:: Listed records
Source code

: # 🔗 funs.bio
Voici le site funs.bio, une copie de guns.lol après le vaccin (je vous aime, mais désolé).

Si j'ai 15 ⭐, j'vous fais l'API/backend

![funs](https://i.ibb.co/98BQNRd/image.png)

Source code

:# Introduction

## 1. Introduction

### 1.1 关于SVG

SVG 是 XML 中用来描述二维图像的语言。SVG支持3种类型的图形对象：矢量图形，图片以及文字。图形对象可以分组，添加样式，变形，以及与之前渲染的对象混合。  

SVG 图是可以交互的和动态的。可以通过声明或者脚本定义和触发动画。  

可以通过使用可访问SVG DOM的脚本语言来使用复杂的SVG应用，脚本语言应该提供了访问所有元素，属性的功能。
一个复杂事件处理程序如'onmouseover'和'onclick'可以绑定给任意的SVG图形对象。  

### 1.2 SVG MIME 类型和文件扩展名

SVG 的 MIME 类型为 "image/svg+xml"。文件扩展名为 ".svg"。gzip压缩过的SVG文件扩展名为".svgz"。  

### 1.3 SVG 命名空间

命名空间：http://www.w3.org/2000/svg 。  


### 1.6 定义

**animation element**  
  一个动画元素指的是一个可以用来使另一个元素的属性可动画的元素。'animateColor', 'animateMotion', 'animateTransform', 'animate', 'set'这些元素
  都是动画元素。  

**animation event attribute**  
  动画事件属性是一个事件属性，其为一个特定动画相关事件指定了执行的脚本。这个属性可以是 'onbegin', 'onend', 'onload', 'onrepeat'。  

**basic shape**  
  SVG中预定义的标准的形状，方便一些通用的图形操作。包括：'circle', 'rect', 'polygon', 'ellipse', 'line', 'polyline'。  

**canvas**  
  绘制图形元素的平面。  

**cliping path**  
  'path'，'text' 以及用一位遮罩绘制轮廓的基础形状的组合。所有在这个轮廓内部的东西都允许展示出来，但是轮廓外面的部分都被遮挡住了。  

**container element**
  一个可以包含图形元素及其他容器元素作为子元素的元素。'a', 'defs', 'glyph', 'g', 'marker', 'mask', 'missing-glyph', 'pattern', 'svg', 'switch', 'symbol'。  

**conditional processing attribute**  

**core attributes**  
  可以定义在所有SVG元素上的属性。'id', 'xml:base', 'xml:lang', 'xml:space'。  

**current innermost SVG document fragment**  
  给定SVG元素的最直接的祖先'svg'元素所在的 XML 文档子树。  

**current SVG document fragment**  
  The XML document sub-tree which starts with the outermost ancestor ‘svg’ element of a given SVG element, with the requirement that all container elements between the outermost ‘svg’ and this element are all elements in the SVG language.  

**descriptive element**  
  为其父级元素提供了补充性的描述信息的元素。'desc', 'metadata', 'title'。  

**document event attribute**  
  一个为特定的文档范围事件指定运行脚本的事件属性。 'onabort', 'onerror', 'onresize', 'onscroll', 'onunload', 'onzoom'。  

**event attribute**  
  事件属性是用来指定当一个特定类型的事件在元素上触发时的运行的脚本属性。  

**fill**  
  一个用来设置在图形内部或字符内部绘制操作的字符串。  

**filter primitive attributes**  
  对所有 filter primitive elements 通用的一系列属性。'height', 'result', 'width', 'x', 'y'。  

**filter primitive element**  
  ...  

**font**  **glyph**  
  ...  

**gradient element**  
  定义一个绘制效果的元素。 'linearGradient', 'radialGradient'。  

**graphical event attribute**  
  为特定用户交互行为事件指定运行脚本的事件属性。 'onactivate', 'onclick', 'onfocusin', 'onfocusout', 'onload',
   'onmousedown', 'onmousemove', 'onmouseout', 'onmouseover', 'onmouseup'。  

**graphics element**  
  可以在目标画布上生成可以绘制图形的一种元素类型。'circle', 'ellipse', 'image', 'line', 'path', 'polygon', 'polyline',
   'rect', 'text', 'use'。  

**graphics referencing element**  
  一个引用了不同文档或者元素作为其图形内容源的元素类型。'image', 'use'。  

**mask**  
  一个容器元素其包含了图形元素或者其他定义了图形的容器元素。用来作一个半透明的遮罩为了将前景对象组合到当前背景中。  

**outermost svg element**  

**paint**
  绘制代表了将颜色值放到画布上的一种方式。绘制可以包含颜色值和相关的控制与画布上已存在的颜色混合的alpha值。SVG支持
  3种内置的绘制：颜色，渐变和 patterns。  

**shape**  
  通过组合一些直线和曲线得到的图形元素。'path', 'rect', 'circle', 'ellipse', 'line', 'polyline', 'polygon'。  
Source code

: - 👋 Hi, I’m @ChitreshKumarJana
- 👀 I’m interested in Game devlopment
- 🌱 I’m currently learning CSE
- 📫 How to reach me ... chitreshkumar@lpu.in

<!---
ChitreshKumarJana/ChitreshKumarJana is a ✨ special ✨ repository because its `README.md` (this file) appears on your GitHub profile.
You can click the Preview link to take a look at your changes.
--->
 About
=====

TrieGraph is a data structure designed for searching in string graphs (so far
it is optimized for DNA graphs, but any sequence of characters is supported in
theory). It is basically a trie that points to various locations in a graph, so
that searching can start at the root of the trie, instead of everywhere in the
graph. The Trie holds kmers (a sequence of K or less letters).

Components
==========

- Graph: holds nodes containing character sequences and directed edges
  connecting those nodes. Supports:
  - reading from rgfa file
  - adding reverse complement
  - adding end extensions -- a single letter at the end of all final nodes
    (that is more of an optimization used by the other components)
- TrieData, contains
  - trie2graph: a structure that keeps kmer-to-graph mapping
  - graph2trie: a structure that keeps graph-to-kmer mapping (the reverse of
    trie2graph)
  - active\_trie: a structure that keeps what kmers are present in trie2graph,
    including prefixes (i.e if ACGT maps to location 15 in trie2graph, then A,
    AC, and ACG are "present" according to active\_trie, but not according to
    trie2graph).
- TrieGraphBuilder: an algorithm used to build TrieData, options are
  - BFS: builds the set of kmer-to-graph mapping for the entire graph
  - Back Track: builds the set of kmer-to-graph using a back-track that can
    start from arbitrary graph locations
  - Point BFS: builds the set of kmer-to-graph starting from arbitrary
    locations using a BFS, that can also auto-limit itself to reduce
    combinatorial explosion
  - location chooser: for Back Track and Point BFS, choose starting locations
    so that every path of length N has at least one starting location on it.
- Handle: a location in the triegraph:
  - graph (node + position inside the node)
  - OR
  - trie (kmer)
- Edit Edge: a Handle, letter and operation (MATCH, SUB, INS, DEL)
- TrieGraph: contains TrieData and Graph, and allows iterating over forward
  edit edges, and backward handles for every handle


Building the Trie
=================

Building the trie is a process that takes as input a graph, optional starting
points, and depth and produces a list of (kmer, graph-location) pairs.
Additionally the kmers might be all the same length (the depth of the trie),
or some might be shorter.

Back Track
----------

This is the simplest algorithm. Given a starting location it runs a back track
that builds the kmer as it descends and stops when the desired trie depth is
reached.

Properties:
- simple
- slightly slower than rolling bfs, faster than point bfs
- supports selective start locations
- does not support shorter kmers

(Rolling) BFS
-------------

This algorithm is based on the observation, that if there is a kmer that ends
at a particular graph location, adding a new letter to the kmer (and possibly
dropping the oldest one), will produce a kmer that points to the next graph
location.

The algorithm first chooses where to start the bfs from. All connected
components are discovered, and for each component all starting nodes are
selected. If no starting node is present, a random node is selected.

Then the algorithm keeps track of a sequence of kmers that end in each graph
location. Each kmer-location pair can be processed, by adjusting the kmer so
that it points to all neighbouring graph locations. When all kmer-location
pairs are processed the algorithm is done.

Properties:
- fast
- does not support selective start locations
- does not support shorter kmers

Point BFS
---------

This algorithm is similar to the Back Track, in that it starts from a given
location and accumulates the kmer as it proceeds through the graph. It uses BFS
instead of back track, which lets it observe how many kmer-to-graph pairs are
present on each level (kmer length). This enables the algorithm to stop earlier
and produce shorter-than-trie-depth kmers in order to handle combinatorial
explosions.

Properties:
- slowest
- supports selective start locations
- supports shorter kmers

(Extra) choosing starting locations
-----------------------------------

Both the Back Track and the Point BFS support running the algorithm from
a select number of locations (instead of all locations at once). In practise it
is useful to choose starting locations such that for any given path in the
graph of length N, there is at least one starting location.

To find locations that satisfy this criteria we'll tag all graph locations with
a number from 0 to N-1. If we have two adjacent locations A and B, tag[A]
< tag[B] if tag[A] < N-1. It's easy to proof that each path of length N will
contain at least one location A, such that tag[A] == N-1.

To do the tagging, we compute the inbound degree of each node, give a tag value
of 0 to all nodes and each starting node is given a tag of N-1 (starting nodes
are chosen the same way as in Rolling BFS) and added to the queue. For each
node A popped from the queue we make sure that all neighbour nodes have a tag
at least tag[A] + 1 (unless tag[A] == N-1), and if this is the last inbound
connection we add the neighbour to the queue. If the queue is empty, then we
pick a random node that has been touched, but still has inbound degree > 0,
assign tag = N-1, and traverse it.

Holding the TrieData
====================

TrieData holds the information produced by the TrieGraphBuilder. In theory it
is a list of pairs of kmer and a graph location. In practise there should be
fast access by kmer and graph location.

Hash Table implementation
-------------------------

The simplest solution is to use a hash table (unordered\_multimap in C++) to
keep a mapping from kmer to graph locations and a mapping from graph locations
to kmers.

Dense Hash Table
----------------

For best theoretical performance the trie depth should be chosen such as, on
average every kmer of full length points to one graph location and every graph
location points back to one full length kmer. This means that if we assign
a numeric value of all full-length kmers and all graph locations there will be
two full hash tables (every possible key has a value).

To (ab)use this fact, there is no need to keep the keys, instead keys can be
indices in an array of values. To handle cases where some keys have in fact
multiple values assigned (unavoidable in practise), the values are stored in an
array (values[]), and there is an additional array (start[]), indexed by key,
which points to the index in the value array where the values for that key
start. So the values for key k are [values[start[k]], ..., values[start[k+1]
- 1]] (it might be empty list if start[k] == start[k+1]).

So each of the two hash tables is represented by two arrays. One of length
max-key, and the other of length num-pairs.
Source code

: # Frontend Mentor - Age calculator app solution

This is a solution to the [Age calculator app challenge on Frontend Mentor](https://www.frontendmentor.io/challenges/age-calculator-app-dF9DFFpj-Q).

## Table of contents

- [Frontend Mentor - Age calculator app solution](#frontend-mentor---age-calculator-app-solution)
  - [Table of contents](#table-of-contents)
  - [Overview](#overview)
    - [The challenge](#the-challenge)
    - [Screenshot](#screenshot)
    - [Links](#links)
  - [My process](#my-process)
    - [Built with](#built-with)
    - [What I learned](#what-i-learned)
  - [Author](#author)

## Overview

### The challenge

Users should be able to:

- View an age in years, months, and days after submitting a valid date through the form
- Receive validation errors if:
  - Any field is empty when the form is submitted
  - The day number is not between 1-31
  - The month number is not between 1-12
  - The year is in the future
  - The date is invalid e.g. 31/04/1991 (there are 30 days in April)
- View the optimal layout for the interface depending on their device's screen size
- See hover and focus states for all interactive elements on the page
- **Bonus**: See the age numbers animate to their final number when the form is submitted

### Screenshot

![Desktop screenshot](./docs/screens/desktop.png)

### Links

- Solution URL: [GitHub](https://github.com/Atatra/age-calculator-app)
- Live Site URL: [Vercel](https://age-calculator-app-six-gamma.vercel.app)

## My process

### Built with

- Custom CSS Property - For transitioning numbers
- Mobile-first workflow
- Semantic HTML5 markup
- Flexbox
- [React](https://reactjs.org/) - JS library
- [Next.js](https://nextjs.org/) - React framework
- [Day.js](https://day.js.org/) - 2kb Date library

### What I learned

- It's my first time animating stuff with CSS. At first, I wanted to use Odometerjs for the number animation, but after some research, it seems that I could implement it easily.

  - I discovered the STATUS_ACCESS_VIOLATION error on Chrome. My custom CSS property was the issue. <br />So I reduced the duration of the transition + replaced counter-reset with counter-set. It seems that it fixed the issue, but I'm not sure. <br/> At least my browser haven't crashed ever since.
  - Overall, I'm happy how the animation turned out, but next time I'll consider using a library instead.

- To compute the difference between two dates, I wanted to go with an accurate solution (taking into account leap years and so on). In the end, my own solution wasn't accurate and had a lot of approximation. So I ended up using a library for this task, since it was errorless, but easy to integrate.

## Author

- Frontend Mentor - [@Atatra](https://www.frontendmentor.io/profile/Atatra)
::::
**Your instructions:** Write out, unaltered, the lines from the opening of the listing through the line that includes "### 1.1 关于SVG".

**Reply:**
Source code

: # 🔗 funs.bio
Voici le site funs.bio, une copie de guns.lol après le vaccin (je vous aime, mais désolé).

Si j'ai 15 ⭐, j'vous fais l'API/backend

![funs](https://i.ibb.co/98BQNRd/image.png)

Source code

:# Introduction

## 1. Introduction

### 1.1 关于SVG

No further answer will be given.